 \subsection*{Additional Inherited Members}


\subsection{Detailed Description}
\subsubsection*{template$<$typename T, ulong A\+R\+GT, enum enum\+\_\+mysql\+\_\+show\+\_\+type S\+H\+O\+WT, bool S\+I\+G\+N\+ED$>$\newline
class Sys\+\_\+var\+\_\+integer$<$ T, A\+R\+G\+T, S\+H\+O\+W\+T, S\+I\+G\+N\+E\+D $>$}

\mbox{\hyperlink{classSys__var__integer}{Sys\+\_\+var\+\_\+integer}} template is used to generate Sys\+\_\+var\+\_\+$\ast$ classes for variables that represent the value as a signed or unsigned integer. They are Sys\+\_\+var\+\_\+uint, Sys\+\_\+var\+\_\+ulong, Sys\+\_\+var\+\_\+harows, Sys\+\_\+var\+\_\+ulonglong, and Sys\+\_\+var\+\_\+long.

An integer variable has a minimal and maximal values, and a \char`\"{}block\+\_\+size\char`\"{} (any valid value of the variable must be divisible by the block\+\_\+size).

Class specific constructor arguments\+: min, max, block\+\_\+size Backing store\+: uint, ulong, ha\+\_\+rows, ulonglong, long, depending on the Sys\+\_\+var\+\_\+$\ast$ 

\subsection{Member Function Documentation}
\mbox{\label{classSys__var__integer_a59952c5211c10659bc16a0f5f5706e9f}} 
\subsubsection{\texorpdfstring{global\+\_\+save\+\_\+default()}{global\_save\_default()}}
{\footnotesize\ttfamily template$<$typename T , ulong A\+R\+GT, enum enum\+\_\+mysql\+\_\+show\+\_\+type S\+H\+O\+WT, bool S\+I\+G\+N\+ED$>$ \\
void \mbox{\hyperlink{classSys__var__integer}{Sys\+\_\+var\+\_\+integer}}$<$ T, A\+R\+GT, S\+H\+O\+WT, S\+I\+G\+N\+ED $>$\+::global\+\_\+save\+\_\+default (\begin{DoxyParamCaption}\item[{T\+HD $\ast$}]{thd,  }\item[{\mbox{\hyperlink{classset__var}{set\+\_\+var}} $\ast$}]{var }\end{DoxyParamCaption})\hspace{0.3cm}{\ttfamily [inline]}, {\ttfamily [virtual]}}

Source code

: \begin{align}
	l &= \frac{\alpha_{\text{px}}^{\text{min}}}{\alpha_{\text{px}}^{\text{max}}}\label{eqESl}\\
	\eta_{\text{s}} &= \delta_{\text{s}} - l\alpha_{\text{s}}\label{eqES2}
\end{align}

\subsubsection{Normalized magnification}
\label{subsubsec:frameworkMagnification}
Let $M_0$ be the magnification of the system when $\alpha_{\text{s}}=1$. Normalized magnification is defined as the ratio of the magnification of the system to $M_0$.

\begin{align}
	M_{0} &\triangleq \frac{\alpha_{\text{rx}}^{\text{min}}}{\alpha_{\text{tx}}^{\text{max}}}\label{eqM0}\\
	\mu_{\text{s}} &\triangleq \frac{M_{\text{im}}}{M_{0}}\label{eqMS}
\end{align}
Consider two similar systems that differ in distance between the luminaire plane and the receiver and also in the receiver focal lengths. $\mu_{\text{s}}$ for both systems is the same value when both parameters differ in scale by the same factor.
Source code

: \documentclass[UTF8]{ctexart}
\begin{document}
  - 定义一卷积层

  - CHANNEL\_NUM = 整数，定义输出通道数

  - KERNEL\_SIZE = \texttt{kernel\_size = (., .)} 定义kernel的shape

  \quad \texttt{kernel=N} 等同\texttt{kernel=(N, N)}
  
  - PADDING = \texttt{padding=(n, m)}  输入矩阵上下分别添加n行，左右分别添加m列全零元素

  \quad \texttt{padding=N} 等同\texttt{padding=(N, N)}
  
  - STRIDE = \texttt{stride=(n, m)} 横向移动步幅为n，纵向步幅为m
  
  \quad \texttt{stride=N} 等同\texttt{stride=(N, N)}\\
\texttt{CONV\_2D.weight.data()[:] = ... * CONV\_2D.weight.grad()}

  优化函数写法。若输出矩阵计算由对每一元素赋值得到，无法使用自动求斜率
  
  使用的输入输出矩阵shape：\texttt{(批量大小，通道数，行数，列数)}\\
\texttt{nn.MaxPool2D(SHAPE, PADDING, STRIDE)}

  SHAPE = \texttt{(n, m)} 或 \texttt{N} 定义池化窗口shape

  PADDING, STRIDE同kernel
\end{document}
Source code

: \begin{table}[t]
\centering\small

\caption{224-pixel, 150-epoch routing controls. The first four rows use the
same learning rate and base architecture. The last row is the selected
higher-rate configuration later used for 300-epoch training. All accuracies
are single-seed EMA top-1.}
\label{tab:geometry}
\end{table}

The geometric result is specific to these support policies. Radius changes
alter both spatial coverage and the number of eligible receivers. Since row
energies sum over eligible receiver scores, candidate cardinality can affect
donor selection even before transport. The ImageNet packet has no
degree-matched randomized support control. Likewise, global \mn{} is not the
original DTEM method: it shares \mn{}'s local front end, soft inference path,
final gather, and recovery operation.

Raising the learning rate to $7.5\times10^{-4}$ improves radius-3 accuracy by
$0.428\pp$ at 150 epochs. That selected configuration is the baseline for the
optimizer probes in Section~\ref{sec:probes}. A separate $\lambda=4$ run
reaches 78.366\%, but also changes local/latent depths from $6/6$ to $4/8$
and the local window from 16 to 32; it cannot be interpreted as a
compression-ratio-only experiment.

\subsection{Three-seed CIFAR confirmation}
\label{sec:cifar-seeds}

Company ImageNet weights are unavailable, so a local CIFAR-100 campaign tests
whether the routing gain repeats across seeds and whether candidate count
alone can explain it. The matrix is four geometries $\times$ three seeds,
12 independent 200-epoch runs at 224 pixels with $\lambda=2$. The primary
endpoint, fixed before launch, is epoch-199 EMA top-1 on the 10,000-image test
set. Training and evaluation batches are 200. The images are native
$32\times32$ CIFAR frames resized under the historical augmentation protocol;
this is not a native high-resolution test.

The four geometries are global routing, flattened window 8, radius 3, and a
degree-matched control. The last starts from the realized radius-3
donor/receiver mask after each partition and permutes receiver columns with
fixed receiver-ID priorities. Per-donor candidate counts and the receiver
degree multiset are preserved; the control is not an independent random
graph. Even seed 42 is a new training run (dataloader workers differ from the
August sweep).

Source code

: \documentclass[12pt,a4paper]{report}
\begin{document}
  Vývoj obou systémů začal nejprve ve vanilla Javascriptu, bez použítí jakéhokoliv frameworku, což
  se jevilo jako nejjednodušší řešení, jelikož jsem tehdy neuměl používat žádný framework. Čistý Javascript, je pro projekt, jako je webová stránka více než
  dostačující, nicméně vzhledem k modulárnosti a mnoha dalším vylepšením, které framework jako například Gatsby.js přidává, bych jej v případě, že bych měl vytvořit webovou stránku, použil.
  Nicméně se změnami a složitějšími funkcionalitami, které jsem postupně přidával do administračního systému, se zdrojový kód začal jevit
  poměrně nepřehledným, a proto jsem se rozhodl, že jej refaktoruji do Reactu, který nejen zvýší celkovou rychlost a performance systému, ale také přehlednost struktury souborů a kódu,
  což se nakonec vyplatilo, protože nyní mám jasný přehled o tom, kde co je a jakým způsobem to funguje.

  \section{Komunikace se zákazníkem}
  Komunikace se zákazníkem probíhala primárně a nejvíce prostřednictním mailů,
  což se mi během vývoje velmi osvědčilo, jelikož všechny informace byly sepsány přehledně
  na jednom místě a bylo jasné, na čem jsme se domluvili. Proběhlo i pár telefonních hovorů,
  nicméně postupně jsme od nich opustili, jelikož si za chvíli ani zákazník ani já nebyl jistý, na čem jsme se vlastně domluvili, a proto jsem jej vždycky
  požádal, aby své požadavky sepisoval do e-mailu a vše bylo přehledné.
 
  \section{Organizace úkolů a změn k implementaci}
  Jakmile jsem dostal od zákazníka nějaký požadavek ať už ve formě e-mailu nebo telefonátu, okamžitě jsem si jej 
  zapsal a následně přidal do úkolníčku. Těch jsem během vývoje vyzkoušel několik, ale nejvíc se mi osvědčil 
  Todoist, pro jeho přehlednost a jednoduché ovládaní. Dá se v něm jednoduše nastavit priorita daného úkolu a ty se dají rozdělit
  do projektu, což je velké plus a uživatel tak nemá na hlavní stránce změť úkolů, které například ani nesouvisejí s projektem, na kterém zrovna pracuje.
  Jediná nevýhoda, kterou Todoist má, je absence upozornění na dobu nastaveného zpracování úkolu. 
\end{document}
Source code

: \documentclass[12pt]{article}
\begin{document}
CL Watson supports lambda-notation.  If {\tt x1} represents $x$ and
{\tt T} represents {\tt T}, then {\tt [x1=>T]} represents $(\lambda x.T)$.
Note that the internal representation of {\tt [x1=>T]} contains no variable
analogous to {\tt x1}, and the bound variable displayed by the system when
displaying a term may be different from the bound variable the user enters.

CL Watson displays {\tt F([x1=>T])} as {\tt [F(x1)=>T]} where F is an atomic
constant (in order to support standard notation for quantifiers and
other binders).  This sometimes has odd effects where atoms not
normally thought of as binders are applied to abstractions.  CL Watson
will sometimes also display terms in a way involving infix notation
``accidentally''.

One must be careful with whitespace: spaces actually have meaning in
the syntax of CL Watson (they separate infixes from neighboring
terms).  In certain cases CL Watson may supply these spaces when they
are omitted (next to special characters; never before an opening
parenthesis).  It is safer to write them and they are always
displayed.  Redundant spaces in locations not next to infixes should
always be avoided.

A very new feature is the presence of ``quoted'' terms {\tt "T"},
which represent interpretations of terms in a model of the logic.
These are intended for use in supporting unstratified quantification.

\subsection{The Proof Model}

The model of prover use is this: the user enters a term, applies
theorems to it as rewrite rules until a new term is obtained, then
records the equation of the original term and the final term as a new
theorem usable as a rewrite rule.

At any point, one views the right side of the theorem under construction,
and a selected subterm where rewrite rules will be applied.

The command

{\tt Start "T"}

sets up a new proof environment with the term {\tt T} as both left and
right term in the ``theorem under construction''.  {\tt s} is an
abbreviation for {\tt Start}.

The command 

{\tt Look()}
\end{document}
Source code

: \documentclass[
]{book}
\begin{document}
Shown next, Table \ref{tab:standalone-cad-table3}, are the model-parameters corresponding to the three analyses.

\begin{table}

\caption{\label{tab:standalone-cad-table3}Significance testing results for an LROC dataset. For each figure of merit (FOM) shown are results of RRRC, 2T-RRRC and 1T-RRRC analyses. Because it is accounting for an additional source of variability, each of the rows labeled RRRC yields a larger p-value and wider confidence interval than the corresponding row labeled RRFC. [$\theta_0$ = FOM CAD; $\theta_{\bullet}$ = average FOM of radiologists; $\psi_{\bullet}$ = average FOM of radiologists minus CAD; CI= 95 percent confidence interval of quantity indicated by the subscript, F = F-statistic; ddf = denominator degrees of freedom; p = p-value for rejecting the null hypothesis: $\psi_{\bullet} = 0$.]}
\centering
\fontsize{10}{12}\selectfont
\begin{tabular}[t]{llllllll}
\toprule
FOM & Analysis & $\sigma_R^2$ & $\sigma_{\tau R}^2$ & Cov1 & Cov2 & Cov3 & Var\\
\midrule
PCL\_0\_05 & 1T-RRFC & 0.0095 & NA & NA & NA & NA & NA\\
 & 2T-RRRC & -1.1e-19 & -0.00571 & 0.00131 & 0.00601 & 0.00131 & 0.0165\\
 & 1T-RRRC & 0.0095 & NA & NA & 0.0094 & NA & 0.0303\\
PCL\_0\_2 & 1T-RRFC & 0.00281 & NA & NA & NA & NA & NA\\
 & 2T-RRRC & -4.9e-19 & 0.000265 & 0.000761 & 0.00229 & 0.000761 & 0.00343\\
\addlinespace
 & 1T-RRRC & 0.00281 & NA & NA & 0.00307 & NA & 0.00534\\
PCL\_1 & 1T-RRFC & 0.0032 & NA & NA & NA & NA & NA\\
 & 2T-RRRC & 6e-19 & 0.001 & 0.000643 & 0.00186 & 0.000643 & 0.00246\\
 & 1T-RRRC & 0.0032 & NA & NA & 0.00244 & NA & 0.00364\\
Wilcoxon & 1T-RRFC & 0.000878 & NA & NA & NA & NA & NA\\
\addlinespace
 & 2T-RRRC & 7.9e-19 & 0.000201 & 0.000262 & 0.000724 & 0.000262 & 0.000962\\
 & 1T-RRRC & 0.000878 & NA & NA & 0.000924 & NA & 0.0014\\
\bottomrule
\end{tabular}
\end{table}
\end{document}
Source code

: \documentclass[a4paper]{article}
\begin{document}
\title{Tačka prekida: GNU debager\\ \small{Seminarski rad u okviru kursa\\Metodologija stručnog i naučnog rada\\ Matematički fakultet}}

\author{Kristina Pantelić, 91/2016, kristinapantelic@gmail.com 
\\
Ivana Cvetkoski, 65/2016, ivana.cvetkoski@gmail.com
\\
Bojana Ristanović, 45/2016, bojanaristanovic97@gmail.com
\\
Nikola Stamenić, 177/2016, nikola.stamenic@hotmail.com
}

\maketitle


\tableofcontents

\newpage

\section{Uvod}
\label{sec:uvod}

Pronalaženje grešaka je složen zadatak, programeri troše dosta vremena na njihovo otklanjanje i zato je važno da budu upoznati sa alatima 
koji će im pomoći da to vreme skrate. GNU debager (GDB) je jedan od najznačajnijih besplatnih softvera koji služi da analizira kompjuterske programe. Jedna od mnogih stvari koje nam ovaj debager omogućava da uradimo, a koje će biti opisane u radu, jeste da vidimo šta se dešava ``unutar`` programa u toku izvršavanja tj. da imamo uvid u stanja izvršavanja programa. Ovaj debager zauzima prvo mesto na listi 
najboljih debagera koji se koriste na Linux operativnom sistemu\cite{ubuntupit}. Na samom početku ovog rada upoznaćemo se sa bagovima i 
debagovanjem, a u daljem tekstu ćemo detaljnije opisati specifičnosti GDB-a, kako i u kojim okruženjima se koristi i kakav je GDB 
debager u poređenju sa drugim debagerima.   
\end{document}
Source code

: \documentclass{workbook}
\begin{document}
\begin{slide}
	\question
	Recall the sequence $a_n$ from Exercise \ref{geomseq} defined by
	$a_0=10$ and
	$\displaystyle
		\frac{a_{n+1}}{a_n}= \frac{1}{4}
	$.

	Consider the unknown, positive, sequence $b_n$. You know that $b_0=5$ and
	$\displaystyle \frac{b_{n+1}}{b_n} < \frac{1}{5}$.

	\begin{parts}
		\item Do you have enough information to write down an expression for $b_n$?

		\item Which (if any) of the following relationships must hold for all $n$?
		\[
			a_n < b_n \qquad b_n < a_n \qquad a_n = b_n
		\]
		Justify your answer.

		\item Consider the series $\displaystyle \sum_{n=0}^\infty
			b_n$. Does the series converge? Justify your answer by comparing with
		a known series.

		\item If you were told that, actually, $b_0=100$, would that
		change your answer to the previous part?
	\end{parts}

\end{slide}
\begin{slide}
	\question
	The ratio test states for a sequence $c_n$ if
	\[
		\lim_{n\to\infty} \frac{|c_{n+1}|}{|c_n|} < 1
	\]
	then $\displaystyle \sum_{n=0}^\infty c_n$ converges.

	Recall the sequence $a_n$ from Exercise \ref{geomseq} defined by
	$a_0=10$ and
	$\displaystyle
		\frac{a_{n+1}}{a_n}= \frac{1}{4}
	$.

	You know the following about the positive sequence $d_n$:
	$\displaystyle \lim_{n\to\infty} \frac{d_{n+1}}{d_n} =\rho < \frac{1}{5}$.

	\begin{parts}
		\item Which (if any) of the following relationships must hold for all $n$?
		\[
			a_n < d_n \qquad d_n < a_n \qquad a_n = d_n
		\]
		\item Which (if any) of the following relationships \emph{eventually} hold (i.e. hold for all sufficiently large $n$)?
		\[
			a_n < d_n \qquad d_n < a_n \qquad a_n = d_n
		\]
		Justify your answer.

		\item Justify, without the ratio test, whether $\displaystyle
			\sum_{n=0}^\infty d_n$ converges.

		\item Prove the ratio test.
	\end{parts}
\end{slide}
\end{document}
--- --- ---
Exercise instructions — Which of the lines above hold the word "analyses"? Copy each one.

Answer space —
Shown next, Table \ref{tab:standalone-cad-table3}, are the model-parameters corresponding to the three analyses.
\caption{\label{tab:standalone-cad-table3}Significance testing results for an LROC dataset. For each figure of merit (FOM) shown are results of RRRC, 2T-RRRC and 1T-RRRC analyses. Because it is accounting for an additional source of variability, each of the rows labeled RRRC yields a larger p-value and wider confidence interval than the corresponding row labeled RRFC. [$\theta_0$ = FOM CAD; $\theta_{\bullet}$ = average FOM of radiologists; $\psi_{\bullet}$ = average FOM of radiologists minus CAD; CI= 95 percent confidence interval of quantity indicated by the subscript, F = F-statistic; ddf = denominator degrees of freedom; p = p-value for rejecting the null hypothesis: $\psi_{\bullet} = 0$.]}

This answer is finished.